Das Gehölz unter seinen Füßen knackt bei jedem Schritt. Wachsam schaut er in jede Richtung. Zwischen zwei Ahornbäumen entdeckt er einen Sonnenhut. Auf Zehenspitzen schleicht er zum Baum und versteckt sich hinterm Stamm. Er riskiert einen kurzen Blick auf eine weitläufige Wiese. Das ist Iris, erkennt er geschockt. Viele, viele Jahre hatte er sie nicht mehr gesehen, doch sie war kaum verändert. Wie eh und je kann er seine Augen nicht von ihr lassen. Wie oft sehnte er sich nach ihrem Geruch, nach ihrer Weichheit, ihrer Zartheit und ihren unglaublichen Augen. Solche Frauenaugen waren ihm nie wieder begegnet. Wie würde sie reagieren, wenn sie ihn sieht, grübelt er besorgt. Vielleicht schmeißt sie sich auf den Boden oder, was noch schlimmer wäre, sie verliert ihren Kopf. So ein Mist, flucht er lautlos, er kann sie doch nicht einfach anquatschen, als sei nie irgendetwas vorgefallen und wie soll er sich aus dieser misslichen Lage befreien? Er ist doch auch nur ein Getriebener, der ihr wehtun wird. Einmal noch zu ihr schauen, genehmigt er sich und stibitzt seitlich am Baumstamm vorbei. Sie ist weg! Herrjemine, ihr ist etwas zugestoßen. Besorgt verrenkt er sich, um besser sehen zu können. Auf einmal entdeckt er Iris im Gras liegend. Um sie herum ist alles rot. Blutgras, schießt ihm durchs Gehirn. Flucht, Reißaus. Flüchte, spornt er sich an. Flucht? Kein guter Plan, das wäre unterlassene Hilfeleistung. Unkontrolliert fröstelt er, wobei er sich ziemlich hilflos fühlt, als er ein Glöckchen hört. Natürlich ist ihre blöde Freundin in der Nähe, doch er will nicht bösartig denken. Im Grunde genommen rettet sie ihn gerade, ohne es zu wissen. Aber mit der fetten Henne setzt er sich nicht auseinander, nimmt er sich vor und tritt willig seinen Rückzug an. Bei jedem Schritt knackt das Gehölz unter seinen Füßen.

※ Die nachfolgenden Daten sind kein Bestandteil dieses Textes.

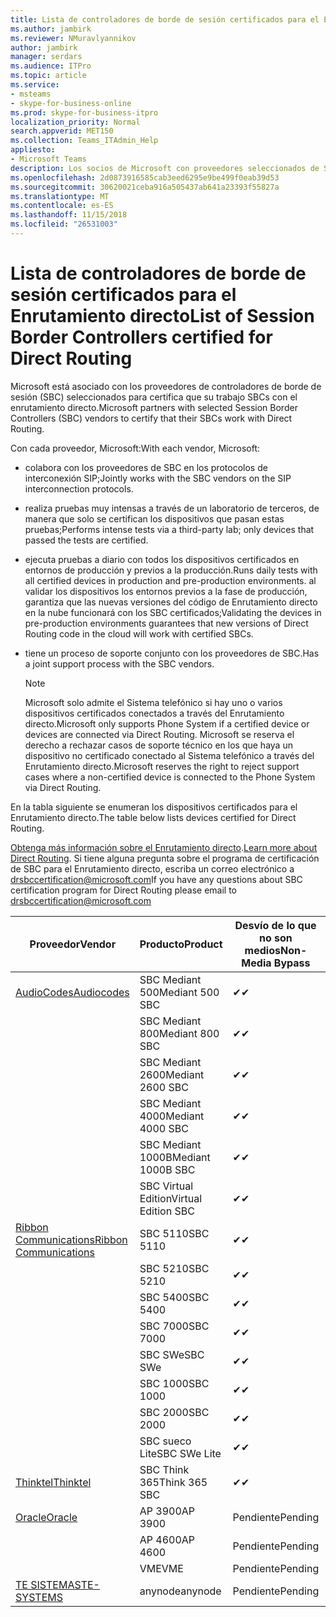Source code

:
 ```yaml
---
title: Lista de controladores de borde de sesión certificados para el Enrutamiento directo
ms.author: jambirk
ms.reviewer: NMuravlyannikov
author: jambirk
manager: serdars
ms.audience: ITPro
ms.topic: article
ms.service:
- msteams
- skype-for-business-online
ms.prod: skype-for-business-itpro
localization_priority: Normal
search.appverid: MET150
ms.collection: Teams_ITAdmin_Help
appliesto:
- Microsoft Teams
description: Los socios de Microsoft con proveedores seleccionados de SBC certifica sus SBCs funcionan con el enrutamiento directo.
ms.openlocfilehash: 2d0873916585cab3eed6295e9be499f0eab39d53
ms.sourcegitcommit: 30620021ceba916a505437ab641a23393f55827a
ms.translationtype: MT
ms.contentlocale: es-ES
ms.lasthandoff: 11/15/2018
ms.locfileid: "26531003"
---
```

# <a name="list-of-session-border-controllers-certified-for-direct-routing"></a><span data-ttu-id="62835-103">Lista de controladores de borde de sesión certificados para el Enrutamiento directo</span><span class="sxs-lookup"><span data-stu-id="62835-103">List of Session Border Controllers certified for Direct Routing</span></span>

<span data-ttu-id="62835-104">Microsoft está asociado con los proveedores de controladores de borde de sesión (SBC) seleccionados para certifica que su trabajo SBCs con el enrutamiento directo.</span><span class="sxs-lookup"><span data-stu-id="62835-104">Microsoft partners with selected Session Border Controllers (SBC) vendors to certify that their SBCs work with Direct Routing.</span></span> 

<span data-ttu-id="62835-105">Con cada proveedor, Microsoft:</span><span class="sxs-lookup"><span data-stu-id="62835-105">With each vendor, Microsoft:</span></span> 

- <span data-ttu-id="62835-106">colabora con los proveedores de SBC en los protocolos de interconexión SIP;</span><span class="sxs-lookup"><span data-stu-id="62835-106">Jointly works with the SBC vendors on the SIP interconnection protocols.</span></span>
- <span data-ttu-id="62835-107">realiza pruebas muy intensas a través de un laboratorio de terceros, de manera que solo se certifican los dispositivos que pasan estas pruebas;</span><span class="sxs-lookup"><span data-stu-id="62835-107">Performs intense tests via a third-party lab; only devices that passed the tests are certified.</span></span> 
- <span data-ttu-id="62835-108">ejecuta pruebas a diario con todos los dispositivos certificados en entornos de producción y previos a la producción.</span><span class="sxs-lookup"><span data-stu-id="62835-108">Runs daily tests with all certified devices in production and pre-production environments.</span></span> <span data-ttu-id="62835-109">al validar los dispositivos los entornos previos a la fase de producción, garantiza que las nuevas versiones del código de Enrutamiento directo en la nube funcionará con los SBC certificados;</span><span class="sxs-lookup"><span data-stu-id="62835-109">Validating the devices in pre-production environments guarantees that new versions of Direct Routing code in the cloud will work with certified SBCs.</span></span> 
- <span data-ttu-id="62835-110">tiene un proceso de soporte conjunto con los proveedores de SBC.</span><span class="sxs-lookup"><span data-stu-id="62835-110">Has a joint support process with the SBC vendors.</span></span>


  > [!NOTE]
  > <span data-ttu-id="62835-111">Microsoft solo admite el Sistema telefónico si hay uno o varios dispositivos certificados conectados a través del Enrutamiento directo.</span><span class="sxs-lookup"><span data-stu-id="62835-111">Microsoft only supports Phone System if a certified device or devices are connected via Direct Routing.</span></span> <span data-ttu-id="62835-112">Microsoft se reserva el derecho a rechazar casos de soporte técnico en los que haya un dispositivo no certificado conectado al Sistema telefónico a través del Enrutamiento directo.</span><span class="sxs-lookup"><span data-stu-id="62835-112">Microsoft reserves the right to reject support cases where a non-certified device is connected to the Phone System via Direct Routing.</span></span> 

<span data-ttu-id="62835-113">En la tabla siguiente se enumeran los dispositivos certificados para el Enrutamiento directo.</span><span class="sxs-lookup"><span data-stu-id="62835-113">The table below lists devices certified for Direct Routing.</span></span> 

<span data-ttu-id="62835-114">[Obtenga más información sobre el Enrutamiento directo](https://aka.ms/dr).</span><span class="sxs-lookup"><span data-stu-id="62835-114">[Learn more about Direct Routing](https://aka.ms/dr).</span></span> <span data-ttu-id="62835-115">Si tiene alguna pregunta sobre el programa de certificación de SBC para el Enrutamiento directo, escriba un correo electrónico a drsbccertification@microsoft.com</span><span class="sxs-lookup"><span data-stu-id="62835-115">If you have any questions about SBC certification program for Direct Routing please email to drsbccertification@microsoft.com</span></span>


|                                                       <span data-ttu-id="62835-116">Proveedor</span><span class="sxs-lookup"><span data-stu-id="62835-116">Vendor</span></span>                                                        |       <span data-ttu-id="62835-117">Producto</span><span class="sxs-lookup"><span data-stu-id="62835-117">Product</span></span>       | <span data-ttu-id="62835-118">Desvío de lo que no son medios</span><span class="sxs-lookup"><span data-stu-id="62835-118">Non-Media Bypass</span></span> | <span data-ttu-id="62835-119">Desvío de medios</span><span class="sxs-lookup"><span data-stu-id="62835-119">Media Bypass</span></span> | <span data-ttu-id="62835-120">Versión de software</span><span class="sxs-lookup"><span data-stu-id="62835-120">Software Version</span></span> |
|---------------------------------------------------------------------------------------------------------------------|---------------------|------------------|--------------|------------------|
| [<span data-ttu-id="62835-121">AudioCodes</span><span class="sxs-lookup"><span data-stu-id="62835-121">Audiocodes</span></span>](https://www.audiocodes.com/solutions-products/products/products-for-microsoft-365/sbcs-media-gateways) |   <span data-ttu-id="62835-122">SBC Mediant 500</span><span class="sxs-lookup"><span data-stu-id="62835-122">Mediant 500 SBC</span></span>   |     <span data-ttu-id="62835-123">&#10004;</span><span class="sxs-lookup"><span data-stu-id="62835-123">&#10004;</span></span>     |   <span data-ttu-id="62835-124">Pendiente</span><span class="sxs-lookup"><span data-stu-id="62835-124">Pending</span></span>    |  <span data-ttu-id="62835-125">7.20A.200.055</span><span class="sxs-lookup"><span data-stu-id="62835-125">7.20A.200.055</span></span>   |
|                                                                                                                     |   <span data-ttu-id="62835-126">SBC Mediant 800</span><span class="sxs-lookup"><span data-stu-id="62835-126">Mediant 800 SBC</span></span>   |     <span data-ttu-id="62835-127">&#10004;</span><span class="sxs-lookup"><span data-stu-id="62835-127">&#10004;</span></span>     |   <span data-ttu-id="62835-128">Pendiente</span><span class="sxs-lookup"><span data-stu-id="62835-128">Pending</span></span>    |  <span data-ttu-id="62835-129">7.20A.200.055</span><span class="sxs-lookup"><span data-stu-id="62835-129">7.20A.200.055</span></span>   |
|                                                                                                                     |  <span data-ttu-id="62835-130">SBC Mediant 2600</span><span class="sxs-lookup"><span data-stu-id="62835-130">Mediant 2600 SBC</span></span>   |     <span data-ttu-id="62835-131">&#10004;</span><span class="sxs-lookup"><span data-stu-id="62835-131">&#10004;</span></span>     |   <span data-ttu-id="62835-132">Pendiente</span><span class="sxs-lookup"><span data-stu-id="62835-132">Pending</span></span>    |  <span data-ttu-id="62835-133">7.20A.200.055</span><span class="sxs-lookup"><span data-stu-id="62835-133">7.20A.200.055</span></span>   |
|                                                                                                                     |  <span data-ttu-id="62835-134">SBC Mediant 4000</span><span class="sxs-lookup"><span data-stu-id="62835-134">Mediant 4000 SBC</span></span>   |     <span data-ttu-id="62835-135">&#10004;</span><span class="sxs-lookup"><span data-stu-id="62835-135">&#10004;</span></span>     |   <span data-ttu-id="62835-136">Pendiente</span><span class="sxs-lookup"><span data-stu-id="62835-136">Pending</span></span>    |  <span data-ttu-id="62835-137">7.20A.200.055</span><span class="sxs-lookup"><span data-stu-id="62835-137">7.20A.200.055</span></span>   |
|                                                                                                                     | <span data-ttu-id="62835-138">SBC Mediant 1000B</span><span class="sxs-lookup"><span data-stu-id="62835-138">Mediant 1000B  SBC</span></span>  |     <span data-ttu-id="62835-139">&#10004;</span><span class="sxs-lookup"><span data-stu-id="62835-139">&#10004;</span></span>     |   <span data-ttu-id="62835-140">Pendiente</span><span class="sxs-lookup"><span data-stu-id="62835-140">Pending</span></span>    |  <span data-ttu-id="62835-141">7.20A.200.055</span><span class="sxs-lookup"><span data-stu-id="62835-141">7.20A.200.055</span></span>   |
|                                                                                                                     | <span data-ttu-id="62835-142">SBC Virtual Edition</span><span class="sxs-lookup"><span data-stu-id="62835-142">Virtual Edition SBC</span></span> |     <span data-ttu-id="62835-143">&#10004;</span><span class="sxs-lookup"><span data-stu-id="62835-143">&#10004;</span></span>     |   <span data-ttu-id="62835-144">Pendiente</span><span class="sxs-lookup"><span data-stu-id="62835-144">Pending</span></span>    |  <span data-ttu-id="62835-145">7.20A.200.055</span><span class="sxs-lookup"><span data-stu-id="62835-145">7.20A.200.055</span></span>   |
|  [<span data-ttu-id="62835-146">Ribbon Communications</span><span class="sxs-lookup"><span data-stu-id="62835-146">Ribbon Communications</span></span>](https://ribboncommunications.com/solutions/enterprise-solutions/microsoft-skype-business)  |      <span data-ttu-id="62835-147">SBC 5110</span><span class="sxs-lookup"><span data-stu-id="62835-147">SBC 5110</span></span>       |     <span data-ttu-id="62835-148">&#10004;</span><span class="sxs-lookup"><span data-stu-id="62835-148">&#10004;</span></span>     |   <span data-ttu-id="62835-149">Pendiente</span><span class="sxs-lookup"><span data-stu-id="62835-149">Pending</span></span>    |       <span data-ttu-id="62835-150">V6.2</span><span class="sxs-lookup"><span data-stu-id="62835-150">V6.2</span></span>       |
|                                                                                                                     |      <span data-ttu-id="62835-151">SBC 5210</span><span class="sxs-lookup"><span data-stu-id="62835-151">SBC 5210</span></span>       |     <span data-ttu-id="62835-152">&#10004;</span><span class="sxs-lookup"><span data-stu-id="62835-152">&#10004;</span></span>     |   <span data-ttu-id="62835-153">Pendiente</span><span class="sxs-lookup"><span data-stu-id="62835-153">Pending</span></span>    |       <span data-ttu-id="62835-154">V6.2</span><span class="sxs-lookup"><span data-stu-id="62835-154">V6.2</span></span>       |
|                                                                                                                     |      <span data-ttu-id="62835-155">SBC 5400</span><span class="sxs-lookup"><span data-stu-id="62835-155">SBC 5400</span></span>       |     <span data-ttu-id="62835-156">&#10004;</span><span class="sxs-lookup"><span data-stu-id="62835-156">&#10004;</span></span>     |   <span data-ttu-id="62835-157">Pendiente</span><span class="sxs-lookup"><span data-stu-id="62835-157">Pending</span></span>    |       <span data-ttu-id="62835-158">V6.2</span><span class="sxs-lookup"><span data-stu-id="62835-158">V6.2</span></span>       |
|                                                                                                                     |      <span data-ttu-id="62835-159">SBC 7000</span><span class="sxs-lookup"><span data-stu-id="62835-159">SBC 7000</span></span>       |     <span data-ttu-id="62835-160">&#10004;</span><span class="sxs-lookup"><span data-stu-id="62835-160">&#10004;</span></span>     |   <span data-ttu-id="62835-161">Pendiente</span><span class="sxs-lookup"><span data-stu-id="62835-161">Pending</span></span>    |       <span data-ttu-id="62835-162">V6.2</span><span class="sxs-lookup"><span data-stu-id="62835-162">V6.2</span></span>       |
|                                                                                                                     |       <span data-ttu-id="62835-163">SBC SWe</span><span class="sxs-lookup"><span data-stu-id="62835-163">SBC SWe</span></span>       |     <span data-ttu-id="62835-164">&#10004;</span><span class="sxs-lookup"><span data-stu-id="62835-164">&#10004;</span></span>     |   <span data-ttu-id="62835-165">Pendiente</span><span class="sxs-lookup"><span data-stu-id="62835-165">Pending</span></span>    |       <span data-ttu-id="62835-166">V6.2</span><span class="sxs-lookup"><span data-stu-id="62835-166">V6.2</span></span>       |
|                                                                                                                     |      <span data-ttu-id="62835-167">SBC 1000</span><span class="sxs-lookup"><span data-stu-id="62835-167">SBC 1000</span></span>       |     <span data-ttu-id="62835-168">&#10004;</span><span class="sxs-lookup"><span data-stu-id="62835-168">&#10004;</span></span>     |   <span data-ttu-id="62835-169">Pendiente</span><span class="sxs-lookup"><span data-stu-id="62835-169">Pending</span></span>    |      <span data-ttu-id="62835-170">V7.0.2</span><span class="sxs-lookup"><span data-stu-id="62835-170">V7.0.2</span></span>      |
|                                                                                                                     |      <span data-ttu-id="62835-171">SBC 2000</span><span class="sxs-lookup"><span data-stu-id="62835-171">SBC 2000</span></span>       |     <span data-ttu-id="62835-172">&#10004;</span><span class="sxs-lookup"><span data-stu-id="62835-172">&#10004;</span></span>     |   <span data-ttu-id="62835-173">Pendiente</span><span class="sxs-lookup"><span data-stu-id="62835-173">Pending</span></span>    |      <span data-ttu-id="62835-174">V7.0.2</span><span class="sxs-lookup"><span data-stu-id="62835-174">V7.0.2</span></span>      |
|                                                                                                                     |    <span data-ttu-id="62835-175">SBC sueco Lite</span><span class="sxs-lookup"><span data-stu-id="62835-175">SBC SWe Lite</span></span>     |     <span data-ttu-id="62835-176">&#10004;</span><span class="sxs-lookup"><span data-stu-id="62835-176">&#10004;</span></span>     |   <span data-ttu-id="62835-177">Pendiente</span><span class="sxs-lookup"><span data-stu-id="62835-177">Pending</span></span>    |      <span data-ttu-id="62835-178">V7.0.4</span><span class="sxs-lookup"><span data-stu-id="62835-178">V7.0.4</span></span>      |
|                     [<span data-ttu-id="62835-179">Thinktel</span><span class="sxs-lookup"><span data-stu-id="62835-179">Thinktel</span></span>](https://www.thinktel.ca/services/think-365/think-365-overview/)                      |    <span data-ttu-id="62835-180">SBC Think 365</span><span class="sxs-lookup"><span data-stu-id="62835-180">Think 365 SBC</span></span>    |     <span data-ttu-id="62835-181">&#10004;</span><span class="sxs-lookup"><span data-stu-id="62835-181">&#10004;</span></span>     |   <span data-ttu-id="62835-182">Pendiente</span><span class="sxs-lookup"><span data-stu-id="62835-182">Pending</span></span>    |       <span data-ttu-id="62835-183">V1.4</span><span class="sxs-lookup"><span data-stu-id="62835-183">V1.4</span></span>       |
|                     [<span data-ttu-id="62835-184">Oracle</span><span class="sxs-lookup"><span data-stu-id="62835-184">Oracle</span></span>](https://www.oracle.com/industries/communications/products/session-border-controller/index.html)                      |    <span data-ttu-id="62835-185">AP 3900</span><span class="sxs-lookup"><span data-stu-id="62835-185">AP 3900</span></span>       |   <span data-ttu-id="62835-186">Pendiente</span><span class="sxs-lookup"><span data-stu-id="62835-186">Pending</span></span>    |   <span data-ttu-id="62835-187">Pendiente</span><span class="sxs-lookup"><span data-stu-id="62835-187">Pending</span></span>  |   <span data-ttu-id="62835-188">Pendiente</span><span class="sxs-lookup"><span data-stu-id="62835-188">Pending</span></span>    |
|                                                                                                                     |      <span data-ttu-id="62835-189">AP 4600</span><span class="sxs-lookup"><span data-stu-id="62835-189">AP 4600</span></span>         |    <span data-ttu-id="62835-190">Pendiente</span><span class="sxs-lookup"><span data-stu-id="62835-190">Pending</span></span>    |   <span data-ttu-id="62835-191">Pendiente</span><span class="sxs-lookup"><span data-stu-id="62835-191">Pending</span></span>    |      <span data-ttu-id="62835-192">Pendiente</span><span class="sxs-lookup"><span data-stu-id="62835-192">Pending</span></span>      |
|                                                                                                                     |      <span data-ttu-id="62835-193">VME</span><span class="sxs-lookup"><span data-stu-id="62835-193">VME</span></span>             |    <span data-ttu-id="62835-194">Pendiente</span><span class="sxs-lookup"><span data-stu-id="62835-194">Pending</span></span>    |   <span data-ttu-id="62835-195">Pendiente</span><span class="sxs-lookup"><span data-stu-id="62835-195">Pending</span></span>    |      <span data-ttu-id="62835-196">Pendiente</span><span class="sxs-lookup"><span data-stu-id="62835-196">Pending</span></span>      |
|                     [<span data-ttu-id="62835-197">TE SISTEMAS</span><span class="sxs-lookup"><span data-stu-id="62835-197">TE-SYSTEMS</span></span>](https://www.anynode.de/anynode-and-microsoft-teams/)                               |     <span data-ttu-id="62835-198">anynode</span><span class="sxs-lookup"><span data-stu-id="62835-198">anynode</span></span>         |    <span data-ttu-id="62835-199">Pendiente</span><span class="sxs-lookup"><span data-stu-id="62835-199">Pending</span></span>    |   <span data-ttu-id="62835-200">Pendiente</span><span class="sxs-lookup"><span data-stu-id="62835-200">Pending</span></span>    |      <span data-ttu-id="62835-201">Pendiente</span><span class="sxs-lookup"><span data-stu-id="62835-201">Pending</span></span>      |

»Was soll das? Nun mach schon«, flüstert sein Bruder.
»Nein, ich bin zu früh. Zwei Wochen warte ich noch«, verteidigt er sich.
»Zögere es nicht heraus. Du hast keine Wahl«, erinnert der Bruder.
»Ich kann woanders anfangen«, widerspricht er.
»Du bist so weich wie deine Zeitlosen«, spöttelt der Bruder.
»Kann ja nicht jeder so hart sein, Winter. Mir tränt das Herz«, entgegnet er.
»Darüber reden wir später. Jetzt mach hinne, Herbst, ich bin verabredet«, drängt Winter.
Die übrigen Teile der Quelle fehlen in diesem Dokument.